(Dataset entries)
%%

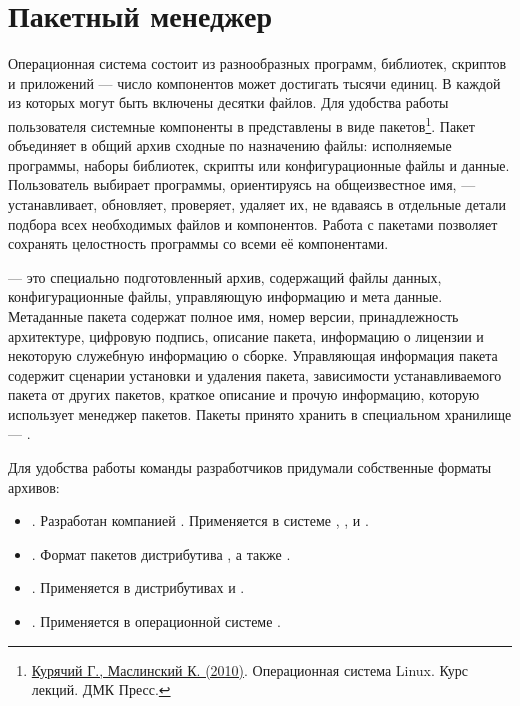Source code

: \chapter{Пакетный менеджер}\label{package-manager}
Операционная система состоит из разнообразных программ, библиотек, скриптов и приложений ---
число компонентов может достигать тысячи единиц. В каждой из которых могут быть включены десятки файлов.
Для удобства работы пользователя системные компоненты в  представлены в виде
пакетов\footnote{\href{https://docs.altlinux.org/books/altlibrary-linuxintro2.pdf}{Курячий Г., Маслинский К. (2010)}.
	Операционная система Linux. Курс лекций. ДМК Пресс.}. Пакет объединяет в общий архив сходные по назначению файлы: исполняемые программы, наборы библиотек, скрипты или конфигурационные файлы и данные.
Пользователь выбирает программы, ориентируясь на общеизвестное имя, --- устанавливает, обновляет, проверяет,
удаляет их, не вдаваясь в отдельные детали подбора всех необходимых файлов и компонентов.
Работа с пакетами позволяет сохранять целостность программы со всеми её компонентами.

 --- это специально подготовленный архив, содержащий файлы данных, конфигурационные файлы,
управляющую информацию и мета данные. Метаданные пакета содержат полное имя, номер версии, принадлежность
архитектуре, цифровую подпись, описание пакета, информацию о лицензии и некоторую служебную информацию
о сборке. Управляющая информация пакета содержит сценарии установки и удаления пакета, зависимости
устанавливаемого пакета от других пакетов, краткое описание и прочую информацию, которую использует
менеджер пакетов. Пакеты принято хранить в специальном хранилище --- .

Для удобства работы команды разработчиков придумали собственные форматы архивов:

\begin{itemize}
	\item {}. Разработан компанией . Применяется в системе , ,  и .
	\item {}. Формат пакетов дистрибутива , а также .
	\item {}. Применяется в дистрибутивах  и .
	\item {}. Применяется в операционной системе .
\end{itemize}

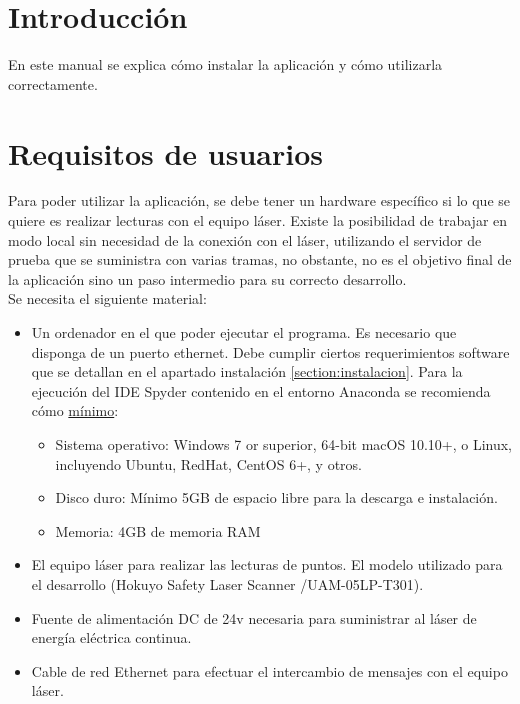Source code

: 
\section{Introducción}
En este manual se explica cómo instalar la aplicación y cómo utilizarla correctamente.

\section{Requisitos de usuarios}

Para poder utilizar la aplicación, se debe tener un hardware específico si lo que se quiere es realizar lecturas con el equipo láser. Existe la posibilidad de trabajar en modo local sin necesidad de la conexión con el láser, utilizando el servidor de prueba que se suministra con varias tramas, no obstante, no es el objetivo final de la aplicación sino un paso intermedio para su correcto desarrollo.\\
Se necesita el siguiente material:\\
\begin{itemize}
\item Un ordenador en el que poder ejecutar el programa. Es necesario que disponga de un puerto ethernet. Debe cumplir ciertos requerimientos software que se detallan en el apartado instalación \ref{section:instalacion}. Para la ejecución del IDE Spyder contenido en el entorno Anaconda se recomienda cómo \href{https://docs.anaconda.com/anaconda/install/}{mínimo}:
\begin{itemize}
\tightlist


\item Sistema operativo: Windows 7 or superior, 64-bit macOS 10.10+, o Linux, incluyendo Ubuntu, RedHat, CentOS 6+, y otros.
\item Disco duro: Mínimo 5GB de espacio libre para la descarga e instalación.
\item Memoria: 4GB de memoria RAM
\end{itemize}


\item El equipo láser para realizar las lecturas de puntos. El modelo utilizado para el desarrollo (Hokuyo Safety Laser Scanner /UAM-05LP-T301).
\item Fuente de alimentación DC de 24v necesaria para suministrar al láser de energía eléctrica continua.
\item Cable de red Ethernet para efectuar el intercambio de mensajes con el equipo láser.
\end{itemize}
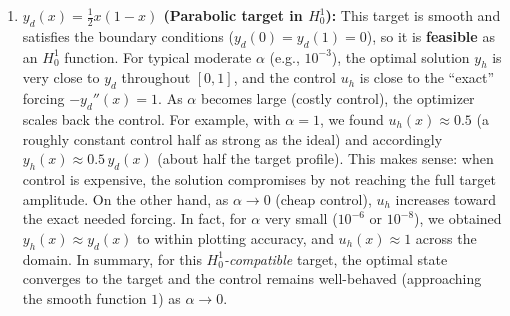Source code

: \documentclass[a4paper,10pt]{report}
\begin{document}
\begin{enumerate}
	\item \textbf{\(y_d(x)=\frac{1}{2}x(1-x)\) (Parabolic target in \(H^1_0\)):} This target is smooth and satisfies the boundary conditions (\(y_d(0)=y_d(1)=0\)), so it is \textbf{feasible} as an \(H^1_0\) function. For typical moderate \(\alpha\) (e.g., \(10^{-3}\)), the optimal solution \(y_h\) is very close to \(y_d\) throughout \([0,1]\), and the control \(u_h\) is close to the “exact” forcing \(-y_d''(x)=1\). As \(\alpha\) becomes large (costly control), the optimizer scales back the control. For example, with \(\alpha=1\), we found \(u_h(x)\approx 0.5\) (a roughly constant control half as strong as the ideal) and accordingly \(y_h(x)\approx 0.5\,y_d(x)\) (about half the target profile). This makes sense: when control is expensive, the solution compromises by not reaching the full target amplitude. On the other hand, as \(\alpha\to 0\) (cheap control), \(u_h\) increases toward the exact needed forcing. In fact, for \(\alpha\) very small (\(10^{-6}\) or \(10^{-8}\)), we obtained \(y_h(x)\approx y_d(x)\) to within plotting accuracy, and \(u_h(x)\approx 1\) across the domain. In summary, for this \textit{\(H^1_0\)-compatible} target, the optimal state converges to the target and the control remains well-behaved (approaching the smooth function \(1\)) as \(\alpha\to 0\).


\end{enumerate}
\end{document}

%%

● What to produce
The answer must restate every entry word for word, with the pictures left out.

● Answer for this exercise
Source code

: \chapter{Пакетный менеджер}\label{package-manager}
Операционная система состоит из разнообразных программ, библиотек, скриптов и приложений ---
число компонентов может достигать тысячи единиц. В каждой из которых могут быть включены десятки файлов.
Для удобства работы пользователя системные компоненты в  представлены в виде
пакетов\footnote{\href{https://docs.altlinux.org/books/altlibrary-linuxintro2.pdf}{Курячий Г., Маслинский К. (2010)}.
	Операционная система Linux. Курс лекций. ДМК Пресс.}. Пакет объединяет в общий архив сходные по назначению файлы: исполняемые программы, наборы библиотек, скрипты или конфигурационные файлы и данные.
Пользователь выбирает программы, ориентируясь на общеизвестное имя, --- устанавливает, обновляет, проверяет,
удаляет их, не вдаваясь в отдельные детали подбора всех необходимых файлов и компонентов.
Работа с пакетами позволяет сохранять целостность программы со всеми её компонентами.

 --- это специально подготовленный архив, содержащий файлы данных, конфигурационные файлы,
управляющую информацию и мета данные. Метаданные пакета содержат полное имя, номер версии, принадлежность
архитектуре, цифровую подпись, описание пакета, информацию о лицензии и некоторую служебную информацию
о сборке. Управляющая информация пакета содержит сценарии установки и удаления пакета, зависимости
устанавливаемого пакета от других пакетов, краткое описание и прочую информацию, которую использует
менеджер пакетов. Пакеты принято хранить в специальном хранилище --- .

Для удобства работы команды разработчиков придумали собственные форматы архивов:

\begin{itemize}
	\item {}. Разработан компанией . Применяется в системе , ,  и .
	\item {}. Формат пакетов дистрибутива , а также .
	\item {}. Применяется в дистрибутивах  и .
	\item {}. Применяется в операционной системе .
\end{itemize}

Source code

: 
\section{Introducción}
En este manual se explica cómo instalar la aplicación y cómo utilizarla correctamente.

\section{Requisitos de usuarios}

Para poder utilizar la aplicación, se debe tener un hardware específico si lo que se quiere es realizar lecturas con el equipo láser. Existe la posibilidad de trabajar en modo local sin necesidad de la conexión con el láser, utilizando el servidor de prueba que se suministra con varias tramas, no obstante, no es el objetivo final de la aplicación sino un paso intermedio para su correcto desarrollo.\\
Se necesita el siguiente material:\\
\begin{itemize}
\item Un ordenador en el que poder ejecutar el programa. Es necesario que disponga de un puerto ethernet. Debe cumplir ciertos requerimientos software que se detallan en el apartado instalación \ref{section:instalacion}. Para la ejecución del IDE Spyder contenido en el entorno Anaconda se recomienda cómo \href{https://docs.anaconda.com/anaconda/install/}{mínimo}:
\begin{itemize}
\tightlist


\item Sistema operativo: Windows 7 or superior, 64-bit macOS 10.10+, o Linux, incluyendo Ubuntu, RedHat, CentOS 6+, y otros.
\item Disco duro: Mínimo 5GB de espacio libre para la descarga e instalación.
\item Memoria: 4GB de memoria RAM
\end{itemize}


\item El equipo láser para realizar las lecturas de puntos. El modelo utilizado para el desarrollo (Hokuyo Safety Laser Scanner /UAM-05LP-T301).
\item Fuente de alimentación DC de 24v necesaria para suministrar al láser de energía eléctrica continua.
\item Cable de red Ethernet para efectuar el intercambio de mensajes con el equipo láser.
\end{itemize}
Source code

: \documentclass[a4paper,10pt]{report}
\begin{document}
\begin{enumerate}
	\item \textbf{\(y_d(x)=\frac{1}{2}x(1-x)\) (Parabolic target in \(H^1_0\)):} This target is smooth and satisfies the boundary conditions (\(y_d(0)=y_d(1)=0\)), so it is \textbf{feasible} as an \(H^1_0\) function. For typical moderate \(\alpha\) (e.g., \(10^{-3}\)), the optimal solution \(y_h\) is very close to \(y_d\) throughout \([0,1]\), and the control \(u_h\) is close to the “exact” forcing \(-y_d''(x)=1\). As \(\alpha\) becomes large (costly control), the optimizer scales back the control. For example, with \(\alpha=1\), we found \(u_h(x)\approx 0.5\) (a roughly constant control half as strong as the ideal) and accordingly \(y_h(x)\approx 0.5\,y_d(x)\) (about half the target profile). This makes sense: when control is expensive, the solution compromises by not reaching the full target amplitude. On the other hand, as \(\alpha\to 0\) (cheap control), \(u_h\) increases toward the exact needed forcing. In fact, for \(\alpha\) very small (\(10^{-6}\) or \(10^{-8}\)), we obtained \(y_h(x)\approx y_d(x)\) to within plotting accuracy, and \(u_h(x)\approx 1\) across the domain. In summary, for this \textit{\(H^1_0\)-compatible} target, the optimal state converges to the target and the control remains well-behaved (approaching the smooth function \(1\)) as \(\alpha\to 0\).


\end{enumerate}
\end{document}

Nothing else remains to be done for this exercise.